# Louisville



## feildfool (Jul 22, 2009)

Is there an arrow width limit at the NFAA indoor nationals (Louisville)?


----------



## JPE (Feb 1, 2004)

You're okay with 2712's or anything smaller.


----------



## 10xring (Jun 10, 2003)

Maximum arrow diameter allowed in NFAA competition will be 0.422 inches, with point diameter not to exceed 0.425 inches.


----------



## feildfool (Jul 22, 2009)

*field tips*

Anyone know where I can get some really heavy points >200gr (or even >300gr)?


----------



## pragmatic_lee (Jan 19, 2008)

feildfool said:


> Anyone know where I can get some really heavy points >200gr (or even >300gr)?


Lancaster Archery Supply - if they don't have it, you don't need it. :tongue:


----------



## JayMc (Jan 4, 2005)

feildfool said:


> Anyone know where I can get some really heavy points >200gr (or even >300gr)?


What arrow size? I have some 260gr pro points for 2613s I'd make a deal with you on


----------



## X-Ray (Apr 3, 2004)

*points*

pro points would be my suggestion. easton also sells heavier points.
lancaster has them.


----------



## jre4192 (Apr 25, 2005)

Kinda late to be building them now isnt it?


----------



## TNMAN (Oct 6, 2009)

jre4192 said:


> Kinda late to be building them now isnt it?
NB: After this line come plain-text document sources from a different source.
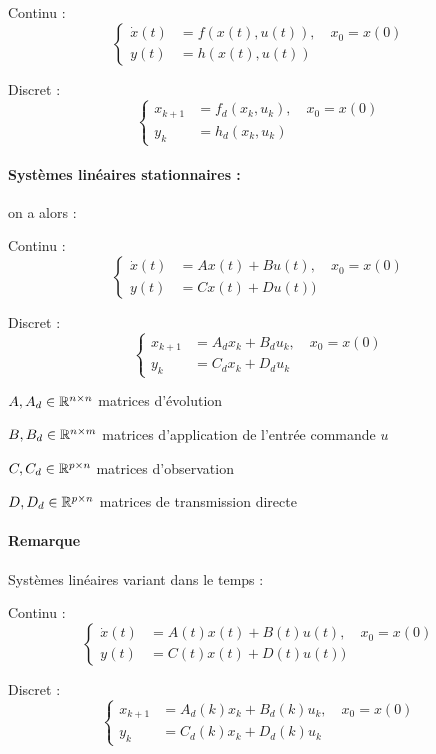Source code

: \documentclass[main.tex]{subfiles}
\begin{document}
\begin{multicols}{2}
Continu :
\[
\left\{
\begin{array}{ll}
\dot{x}(t) & = f(x(t),u(t)), \quad x_0=x(0) \\
y(t) & = h(x(t),u(t))
\end{array}
\right.
\]

Discret :
\[
\left\{
\begin{array}{ll}
x_{k+1} & = f_d(x_k,u_k), \quad x_0=x(0) \\
y_k & = h_d(x_k,u_k)
\end{array}
\right.
\]
\end{multicols}


\paragraph{Systèmes linéaires stationnaires :} on a alors :
 \begin{multicols}{2}
Continu :
\[
\left\{
\begin{array}{ll}
\dot{x}(t) & = Ax(t)+Bu(t), \quad x_0=x(0) \\
y(t) & = Cx(t)+Du(t))
\end{array}
\right.
\]

Discret :
\[
\left\{
\begin{array}{ll}
x_{k+1} & = A_d x_k + B_d u_k, \quad x_0=x(0) \\
y_k & = C_d x_k + D_d u_k
\end{array}
\right.
\]
\end{multicols}

$A,A_d \in \mathbb{R}^{n\times n}$ matrices d'évolution

$B,B_d\in \mathbb{R}^{n\times m}$ matrices d'application de l'entrée commande $u$

$C,C_d \in \mathbb{R}^{p \times n}$ matrices d’observation

$D,D_d \in \mathbb{R}^{p\times n}$ matrices de transmission directe

\paragraph{Remarque} Systèmes linéaires variant dans le temps :

\begin{multicols}{2}
Continu :
\[
\left\{
\begin{array}{ll}
\dot{x}(t) & = A(t)x(t)+B(t)u(t), \quad x_0=x(0) \\
y(t) & = C(t)x(t)+D(t)u(t))
\end{array}
\right.
\]

Discret :
\[
\left\{
\begin{array}{ll}
x_{k+1} & = A_d(k) x_k + B_d(k) u_k, \quad x_0=x(0) \\
y_k & = C_d(k) x_k + D_d(k) u_k
\end{array}
\right.
\]
\end{multicols}
\end{document}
Can you recommend a fast drying glue?


----------



## blueglide1 (Jun 29, 2006)

Rod Menzers Pro Points.
competitionarcheryproducts.com


----------



## field14 (May 21, 2002)

Make sure, if you are using a "27" diameter shaft that the points you put into them do NOT exceed 0.425" in diameter.

They will NOT allow you to shoot the "old style" ProPoints at the Louisville NFAA National Indoor tournament....the old style ProPoints are something like 0.432" in diameter and are now ILLEGAL for use in NFAA/WAF competition.

SImple matter to file them down if you have them...but you need to do it NOW...

field14 (Tom D.)


----------